[Recorded data]
:::::
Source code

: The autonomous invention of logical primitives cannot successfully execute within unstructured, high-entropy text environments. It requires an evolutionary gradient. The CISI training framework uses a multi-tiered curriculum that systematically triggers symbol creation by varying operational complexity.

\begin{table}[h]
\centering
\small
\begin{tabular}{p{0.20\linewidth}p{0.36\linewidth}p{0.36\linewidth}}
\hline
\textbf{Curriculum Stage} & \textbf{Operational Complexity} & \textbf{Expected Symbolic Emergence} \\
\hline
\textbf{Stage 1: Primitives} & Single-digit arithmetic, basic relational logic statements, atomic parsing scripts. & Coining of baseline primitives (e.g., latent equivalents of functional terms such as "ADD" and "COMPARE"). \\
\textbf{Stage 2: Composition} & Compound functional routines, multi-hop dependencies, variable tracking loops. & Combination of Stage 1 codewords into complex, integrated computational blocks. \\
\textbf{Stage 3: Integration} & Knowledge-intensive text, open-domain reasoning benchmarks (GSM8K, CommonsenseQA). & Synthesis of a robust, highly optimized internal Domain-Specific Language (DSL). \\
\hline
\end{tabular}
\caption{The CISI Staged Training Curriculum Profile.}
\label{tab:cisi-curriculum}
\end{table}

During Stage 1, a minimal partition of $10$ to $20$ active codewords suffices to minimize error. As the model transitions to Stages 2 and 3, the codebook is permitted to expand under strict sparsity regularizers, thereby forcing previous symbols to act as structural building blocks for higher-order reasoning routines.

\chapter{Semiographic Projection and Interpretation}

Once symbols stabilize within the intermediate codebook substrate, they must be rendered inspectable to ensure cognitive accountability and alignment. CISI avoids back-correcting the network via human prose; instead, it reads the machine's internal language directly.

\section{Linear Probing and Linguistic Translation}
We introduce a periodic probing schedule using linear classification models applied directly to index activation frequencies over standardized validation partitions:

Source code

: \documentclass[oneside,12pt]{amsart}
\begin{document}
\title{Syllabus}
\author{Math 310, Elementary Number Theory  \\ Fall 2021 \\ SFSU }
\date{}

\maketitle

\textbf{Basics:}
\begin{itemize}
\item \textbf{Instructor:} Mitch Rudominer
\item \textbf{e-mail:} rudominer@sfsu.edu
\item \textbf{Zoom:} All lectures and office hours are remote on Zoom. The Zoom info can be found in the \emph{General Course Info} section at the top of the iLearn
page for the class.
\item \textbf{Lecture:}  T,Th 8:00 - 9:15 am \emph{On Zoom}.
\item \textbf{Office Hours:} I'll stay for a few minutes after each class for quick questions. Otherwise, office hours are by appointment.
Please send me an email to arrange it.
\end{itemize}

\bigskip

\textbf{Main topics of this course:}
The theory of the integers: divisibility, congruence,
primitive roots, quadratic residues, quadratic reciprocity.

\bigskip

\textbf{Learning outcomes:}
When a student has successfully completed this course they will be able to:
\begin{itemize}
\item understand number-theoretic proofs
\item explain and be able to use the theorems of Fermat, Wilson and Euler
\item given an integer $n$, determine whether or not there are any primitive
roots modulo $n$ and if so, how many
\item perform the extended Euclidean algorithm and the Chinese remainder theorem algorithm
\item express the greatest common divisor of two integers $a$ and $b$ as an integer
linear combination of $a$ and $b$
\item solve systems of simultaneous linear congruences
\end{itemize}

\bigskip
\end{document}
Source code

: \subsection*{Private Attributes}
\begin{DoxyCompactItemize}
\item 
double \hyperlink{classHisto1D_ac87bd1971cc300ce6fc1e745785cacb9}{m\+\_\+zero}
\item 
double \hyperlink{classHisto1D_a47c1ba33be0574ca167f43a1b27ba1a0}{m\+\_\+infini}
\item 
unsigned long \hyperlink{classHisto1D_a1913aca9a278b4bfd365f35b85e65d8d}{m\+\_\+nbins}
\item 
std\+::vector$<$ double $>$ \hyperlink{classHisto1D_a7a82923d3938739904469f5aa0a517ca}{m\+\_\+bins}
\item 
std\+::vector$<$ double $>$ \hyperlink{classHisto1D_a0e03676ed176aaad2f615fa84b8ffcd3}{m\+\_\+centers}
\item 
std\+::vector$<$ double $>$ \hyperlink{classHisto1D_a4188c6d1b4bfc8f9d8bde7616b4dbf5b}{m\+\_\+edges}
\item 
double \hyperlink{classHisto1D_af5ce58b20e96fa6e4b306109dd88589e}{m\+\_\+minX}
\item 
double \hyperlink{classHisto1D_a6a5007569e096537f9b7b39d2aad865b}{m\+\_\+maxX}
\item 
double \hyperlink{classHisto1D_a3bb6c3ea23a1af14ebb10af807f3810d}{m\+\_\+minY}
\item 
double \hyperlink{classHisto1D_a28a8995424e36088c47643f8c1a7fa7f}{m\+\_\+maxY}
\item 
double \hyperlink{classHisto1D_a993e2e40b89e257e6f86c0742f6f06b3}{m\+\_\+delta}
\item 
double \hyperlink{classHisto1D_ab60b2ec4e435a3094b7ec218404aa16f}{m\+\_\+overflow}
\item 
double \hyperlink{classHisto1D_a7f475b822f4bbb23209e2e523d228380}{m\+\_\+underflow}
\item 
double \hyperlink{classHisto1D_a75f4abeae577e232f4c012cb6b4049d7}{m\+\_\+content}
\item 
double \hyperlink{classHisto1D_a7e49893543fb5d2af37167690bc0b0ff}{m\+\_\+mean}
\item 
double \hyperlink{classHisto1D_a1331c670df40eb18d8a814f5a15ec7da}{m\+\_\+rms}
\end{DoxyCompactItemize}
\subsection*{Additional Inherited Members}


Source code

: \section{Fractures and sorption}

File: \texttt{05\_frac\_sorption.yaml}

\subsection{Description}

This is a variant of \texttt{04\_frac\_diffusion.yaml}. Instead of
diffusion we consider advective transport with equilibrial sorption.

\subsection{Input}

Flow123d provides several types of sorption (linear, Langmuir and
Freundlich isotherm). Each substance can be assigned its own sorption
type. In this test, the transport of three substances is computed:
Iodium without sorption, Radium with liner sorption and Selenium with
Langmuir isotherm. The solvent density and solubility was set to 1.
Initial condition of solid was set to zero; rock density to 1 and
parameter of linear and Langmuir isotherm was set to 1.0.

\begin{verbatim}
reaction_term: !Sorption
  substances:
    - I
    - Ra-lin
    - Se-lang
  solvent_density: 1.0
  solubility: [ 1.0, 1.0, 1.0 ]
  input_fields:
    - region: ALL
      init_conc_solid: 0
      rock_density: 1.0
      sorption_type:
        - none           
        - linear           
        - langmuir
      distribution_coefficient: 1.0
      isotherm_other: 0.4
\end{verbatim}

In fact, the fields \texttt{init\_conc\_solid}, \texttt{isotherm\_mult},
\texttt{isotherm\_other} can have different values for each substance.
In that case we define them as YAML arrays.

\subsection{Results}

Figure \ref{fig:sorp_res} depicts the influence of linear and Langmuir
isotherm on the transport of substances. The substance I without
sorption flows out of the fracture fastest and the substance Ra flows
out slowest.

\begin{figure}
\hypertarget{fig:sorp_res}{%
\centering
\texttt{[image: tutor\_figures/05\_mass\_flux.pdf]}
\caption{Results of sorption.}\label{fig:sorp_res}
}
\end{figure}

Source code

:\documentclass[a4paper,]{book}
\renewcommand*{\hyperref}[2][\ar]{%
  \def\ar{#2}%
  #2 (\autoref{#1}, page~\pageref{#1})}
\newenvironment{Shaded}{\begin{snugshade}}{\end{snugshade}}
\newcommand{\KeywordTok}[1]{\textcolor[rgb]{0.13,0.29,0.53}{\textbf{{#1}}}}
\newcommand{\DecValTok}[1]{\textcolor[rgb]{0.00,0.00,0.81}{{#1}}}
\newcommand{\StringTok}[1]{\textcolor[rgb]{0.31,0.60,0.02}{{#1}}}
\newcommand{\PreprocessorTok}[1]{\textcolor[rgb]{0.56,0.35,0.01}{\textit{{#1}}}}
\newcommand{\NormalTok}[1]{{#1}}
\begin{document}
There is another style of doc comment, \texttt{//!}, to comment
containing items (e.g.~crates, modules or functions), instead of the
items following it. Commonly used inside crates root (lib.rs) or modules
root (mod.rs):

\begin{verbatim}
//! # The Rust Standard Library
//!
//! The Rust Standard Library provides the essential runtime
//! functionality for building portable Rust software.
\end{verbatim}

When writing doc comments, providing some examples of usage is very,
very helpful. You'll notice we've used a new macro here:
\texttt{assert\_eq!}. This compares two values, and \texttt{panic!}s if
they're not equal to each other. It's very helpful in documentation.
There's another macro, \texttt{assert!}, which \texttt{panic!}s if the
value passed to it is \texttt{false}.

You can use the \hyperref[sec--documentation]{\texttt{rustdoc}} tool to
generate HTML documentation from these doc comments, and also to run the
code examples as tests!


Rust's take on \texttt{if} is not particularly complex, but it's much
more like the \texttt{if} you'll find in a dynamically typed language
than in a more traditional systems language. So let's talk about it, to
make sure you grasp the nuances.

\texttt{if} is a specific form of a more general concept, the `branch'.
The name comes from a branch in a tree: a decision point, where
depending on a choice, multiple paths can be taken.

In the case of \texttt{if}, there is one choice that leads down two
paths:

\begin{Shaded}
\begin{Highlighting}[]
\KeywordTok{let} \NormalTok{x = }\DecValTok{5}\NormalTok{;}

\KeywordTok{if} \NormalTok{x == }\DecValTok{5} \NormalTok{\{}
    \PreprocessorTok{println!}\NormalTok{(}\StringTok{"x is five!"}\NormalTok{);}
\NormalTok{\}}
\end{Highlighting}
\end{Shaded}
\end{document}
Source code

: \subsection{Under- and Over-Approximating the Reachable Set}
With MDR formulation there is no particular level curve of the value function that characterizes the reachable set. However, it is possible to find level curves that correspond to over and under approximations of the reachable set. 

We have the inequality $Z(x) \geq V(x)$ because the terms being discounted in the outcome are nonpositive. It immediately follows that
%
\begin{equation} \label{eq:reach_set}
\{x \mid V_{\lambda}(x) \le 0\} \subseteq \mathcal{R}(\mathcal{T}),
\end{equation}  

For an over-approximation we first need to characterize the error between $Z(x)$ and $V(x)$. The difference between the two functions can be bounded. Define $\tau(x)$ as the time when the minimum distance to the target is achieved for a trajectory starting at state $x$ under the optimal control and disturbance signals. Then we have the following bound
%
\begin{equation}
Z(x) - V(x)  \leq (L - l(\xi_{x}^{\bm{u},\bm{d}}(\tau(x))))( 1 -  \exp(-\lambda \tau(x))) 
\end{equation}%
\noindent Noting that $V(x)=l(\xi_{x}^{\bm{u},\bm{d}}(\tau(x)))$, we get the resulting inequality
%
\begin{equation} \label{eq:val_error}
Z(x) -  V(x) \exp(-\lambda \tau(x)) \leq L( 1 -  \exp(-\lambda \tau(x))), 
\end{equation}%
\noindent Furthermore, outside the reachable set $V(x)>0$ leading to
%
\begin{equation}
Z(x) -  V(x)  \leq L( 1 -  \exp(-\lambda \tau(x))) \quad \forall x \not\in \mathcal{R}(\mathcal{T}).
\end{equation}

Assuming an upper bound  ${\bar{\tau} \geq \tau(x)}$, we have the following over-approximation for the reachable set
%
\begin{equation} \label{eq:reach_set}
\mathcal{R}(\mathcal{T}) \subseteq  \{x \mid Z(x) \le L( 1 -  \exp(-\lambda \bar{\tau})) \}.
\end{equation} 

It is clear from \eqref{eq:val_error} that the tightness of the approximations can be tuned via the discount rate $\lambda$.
:::::
*Brief*
How many of the lines above contain the word "from"? Give the number alone.

*Reply to the task*
3